For a large semi-government organization, we developed a system to detect litter objects from images captured from a drone and manage trash collection activities. We designed and developed a GIS-based application allowing convenient interaction with detected litter objects as well as facilitating trash collection activities via optimal route planning and tracking of the collection progress. 
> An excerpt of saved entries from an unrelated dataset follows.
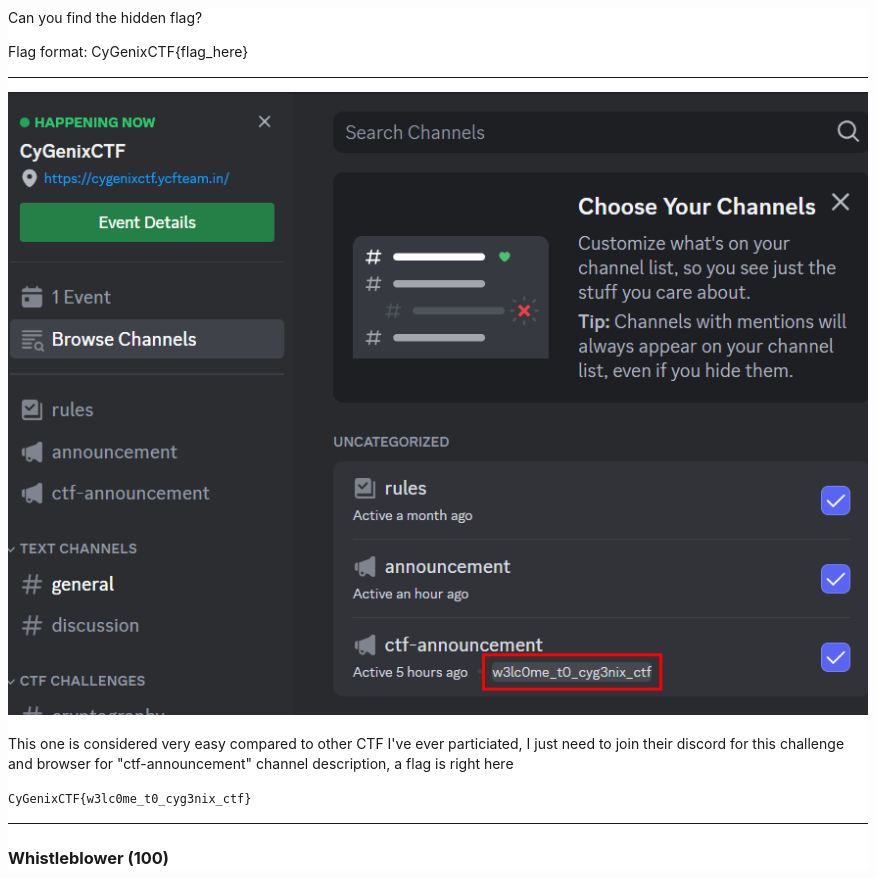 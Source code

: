 Can you find the hidden flag?

Flag format: CyGenixCTF{flag_here}
***

![993fbbef4258655a10b853afef20a947.png](/resources/993fbbef4258655a10b853afef20a947.png)

This one is considered very easy compared to other CTF I've ever particiated, I just need to join their discord for this challenge and browser for "ctf-announcement" channel description, a flag is right here

```
CyGenixCTF{w3lc0me_t0_cyg3nix_ctf}
```

***
### Whistleblower (100)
That resulted in significant cost savings halving the overall detection and collection costs. The collection time decreased by a factor of 4, while the automated computer vision solution achieved 7% higher detection accuracy than a human expert. Additionally, drone for inspection reduced carbon footprint by a factor of 19.

Challenge

Tons of litter were nailed by waves, scattering them across a territory of one thousand square km. Being located on many single islands, these objects were difficult and costly to identify by a human or a team of people. It was required to design and implement an efficient strategy to detect and collect those trash objects. Therefore, drone infrastructure inspection came as a suitable solution. 

Solution by AI Superior

We applied our proprietary computer vision technology along with drones for industrial inspection for object detection, classification, and segmentation, as well as designed and developed an interactive GIS-based application to consume results and operate collection activities. The computer vision detection technology was applied to images captured from a drone. Partnering team operated the drone that provided RGB images covering the whole territory. The flight altitude was around 50 meters high above the land.

drone_construction

This image shows the dashboard from the application for drone object detection (Detections and GIS application)

 

Outcome and Implications

The developed solution reduced the time required to perform trash detection activities by a factor of 25. That resulted in significant cost savings halving the overall detection and collection costs. The collection time decreased by a factor of 4, while the automated computer vision solution achieved 7% higher detection accuracy than a human expert. Additionally, such a system decreased carbon footprint by a factor of 19.